Rome a sombré parce que les dirigeants de l’époque n’ont pas voulu admettre le changement de paradigme qui s’imposait malgré eux : la fin de la main d’œuvre gratuite (l’esclavage).

Ce changement a été induit notamment par le développement de Rome. Devenu top complexe au regard des technologies de communication et de transport de l’époque, il est devenu nécessaire de faire travailler une quantité toujours croissante de gens sachant lire et écrire.

Or l’aptitude à lire et écrire n’est pas simplement héréditaire et encore moins un don spécifique des classe privilégiées. Il faut de bonnes dispositions physiques et intellectuelles et se soumettre à un dur apprentissage. C’est ainsi que des esclaves ont eu accès à des fonctions stratégiques … et la boîte de pandore s’est ouverte.

 

Une minorité ne peut imposer durablement un paradigme asymétrique ou inique. Tôt ou tard, la réalité s’impose. Nous sommes dans une situation assez comparable actuellement.

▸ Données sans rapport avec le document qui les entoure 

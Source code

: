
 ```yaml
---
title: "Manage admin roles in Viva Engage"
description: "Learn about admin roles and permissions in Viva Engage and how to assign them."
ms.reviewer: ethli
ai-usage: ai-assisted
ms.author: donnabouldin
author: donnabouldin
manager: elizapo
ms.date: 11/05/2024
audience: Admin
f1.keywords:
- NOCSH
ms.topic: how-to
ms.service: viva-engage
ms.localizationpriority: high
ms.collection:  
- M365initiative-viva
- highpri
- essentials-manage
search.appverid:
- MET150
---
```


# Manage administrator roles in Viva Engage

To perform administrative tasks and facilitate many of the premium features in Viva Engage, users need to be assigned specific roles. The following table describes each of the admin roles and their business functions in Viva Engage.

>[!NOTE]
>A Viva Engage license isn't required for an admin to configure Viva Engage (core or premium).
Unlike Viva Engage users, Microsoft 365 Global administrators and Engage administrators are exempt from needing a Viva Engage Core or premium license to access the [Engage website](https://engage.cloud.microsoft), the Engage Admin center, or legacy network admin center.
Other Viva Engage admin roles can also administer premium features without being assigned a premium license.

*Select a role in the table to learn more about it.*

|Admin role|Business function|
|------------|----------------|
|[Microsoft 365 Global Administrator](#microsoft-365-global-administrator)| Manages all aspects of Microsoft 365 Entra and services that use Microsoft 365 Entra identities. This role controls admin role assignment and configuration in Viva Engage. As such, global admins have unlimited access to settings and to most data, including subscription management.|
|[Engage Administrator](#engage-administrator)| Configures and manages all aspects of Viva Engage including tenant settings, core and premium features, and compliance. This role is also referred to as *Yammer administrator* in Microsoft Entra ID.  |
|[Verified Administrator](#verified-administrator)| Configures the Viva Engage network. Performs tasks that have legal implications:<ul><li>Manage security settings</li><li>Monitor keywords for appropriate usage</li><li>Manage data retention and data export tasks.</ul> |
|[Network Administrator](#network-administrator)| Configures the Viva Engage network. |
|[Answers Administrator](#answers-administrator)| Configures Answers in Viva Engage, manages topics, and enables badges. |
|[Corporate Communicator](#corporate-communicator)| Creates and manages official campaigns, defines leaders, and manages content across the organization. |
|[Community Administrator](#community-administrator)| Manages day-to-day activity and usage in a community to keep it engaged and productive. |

Depuis le 19ème siècle, nous acceptons d’octroyer des avantages aux entrepreneurs qui promettent à chacun l’accès au bienêtre matériel ainsi qu’une légitimité sociale en fournissant un emploi assorti de quelques protections. En contrepartie, ces vaillants entrepreneurs s’octroient une majestueuse part de la richesse produite, dans une discrétion qui se veut élégante.